Clinical presentation

Although aberrant VAis usually asymptomatic and found incidentally, it rarely manifests with clinical symptoms as a result of compression of the cervical cord and/or nerve rootlets. The symptoms include neuralgic pain, motor weakness, sensory disturbances, and urinary incontinence. Spasmodic torticollis due to compression of the accessory nerve11) and trigeminal hypoesthesia due to compression of the spinal trigeminal tract3) have also been reported. In the present case, determining the indications for surgical treatment was difficult because the patient exhibited intermittent pain without obvious neurological deficits. Objective findings are sometimes mild or not obvious despite marked deformity of the spinal cord as reported by some cases.4,5) We considered that the pain was caused by the compression of the dorsal root entry zone of the C2 nerve. The extension of pain from the neck to the shoulder and arm may have been caused by compression of the Lissauer tract, containing pain fibers, which lies in front of the dorsal root entry zone and decussates one to several segments above the level of root entry.2)

Surgical considerations

MVD of aberrant VA has been performed using the interposition method, transposition method, or their combination. The interposition method involves insertion of a prosthesis between the vessel and nerve, whereas the transposition method involves repositioning of the vessel away from the nerve. Previous studies have demonstrated that the transposition method has a better outcome than the interposition method in patients with trigeminal neuralgia or hemifacial spasms.12,13) The interposition method is sometimes insufficient to buffer a large pulsatile force caused by the VA and further exacerbates compression by the placement of a prosthesis between the vessel and nerve.
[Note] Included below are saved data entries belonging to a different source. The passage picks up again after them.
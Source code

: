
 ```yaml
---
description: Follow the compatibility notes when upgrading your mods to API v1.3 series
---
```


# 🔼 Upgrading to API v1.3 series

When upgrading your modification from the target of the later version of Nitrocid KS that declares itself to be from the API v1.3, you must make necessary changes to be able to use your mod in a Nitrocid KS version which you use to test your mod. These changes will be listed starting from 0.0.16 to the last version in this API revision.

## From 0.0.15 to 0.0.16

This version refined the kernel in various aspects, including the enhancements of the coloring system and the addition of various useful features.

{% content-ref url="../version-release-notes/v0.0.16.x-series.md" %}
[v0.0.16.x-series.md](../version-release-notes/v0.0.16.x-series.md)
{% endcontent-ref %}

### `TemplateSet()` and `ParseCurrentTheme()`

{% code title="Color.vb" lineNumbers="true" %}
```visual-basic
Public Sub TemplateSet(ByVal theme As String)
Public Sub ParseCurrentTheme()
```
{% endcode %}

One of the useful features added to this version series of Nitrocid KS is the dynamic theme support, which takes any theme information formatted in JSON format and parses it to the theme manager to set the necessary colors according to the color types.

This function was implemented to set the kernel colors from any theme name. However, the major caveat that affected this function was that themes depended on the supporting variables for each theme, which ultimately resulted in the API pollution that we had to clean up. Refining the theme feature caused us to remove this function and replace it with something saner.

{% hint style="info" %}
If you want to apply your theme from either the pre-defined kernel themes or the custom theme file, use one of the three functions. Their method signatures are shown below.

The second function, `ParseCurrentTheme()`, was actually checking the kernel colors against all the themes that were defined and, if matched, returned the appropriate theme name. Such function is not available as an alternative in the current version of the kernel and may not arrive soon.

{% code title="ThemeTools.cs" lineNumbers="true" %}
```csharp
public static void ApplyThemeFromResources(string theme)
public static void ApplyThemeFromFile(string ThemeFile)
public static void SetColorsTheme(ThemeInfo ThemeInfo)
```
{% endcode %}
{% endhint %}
An ideal transposition is aberrant VA repositioning to free the spinal cord from contact. However, a strong rebound of the VA, branching vessels, and a crowded space may preclude complete transposition of the VA, and occasionally, a small vessel branching from the aberrant VA is sacrificed to achieve complete transposition.1)

Considering that an aberrant VA corresponds to an enlarged descending branch of the LSA, the spinal cord may be congenitally attached to or even deformed by the aberrant VA as the descending branch of the LSA usually runs on the surface of the spinal cord, giving off short pial arteries. This idea may be supported by cases in which the symptoms were present only on one side despite bilateral compression of the spinal cord by the VAs.5,14) A slight deviation of the VAs caused by aging or atherosclerosis may be associated with a late onset of symptoms, as most patients develop symptoms after the middle age.15) Therefore, a small gap between the spinal cord and VA may be sufficient to relieve symptoms, and excessive transposition of the VA should not be performed to avoid ischemic complications. Our patient remained pain-free, although the cervical cord was still deformed. However, long-term follow-up is essential to monitor its durability.

Conclusion

MVD is an effective treatment for spinal cord compression caused by VAs. Considering that an aberrant VA may correspond to an enlarged descending branch of the LSA, optimal transposition should be performed to prevent neurological complications.

Acknowledgments

The authors thank Dr. Masatou Kawashima, Department of Neurosurgery, School of Medicine, International University of Health and Welfare, Narita Hospital, for providing photographs of cadaveric specimens.

Patient Consent

Informed consent was obtained from the patient for the publication of this case report.

Conflicts of Interest Disclosure

All authors have no conflicts of interest.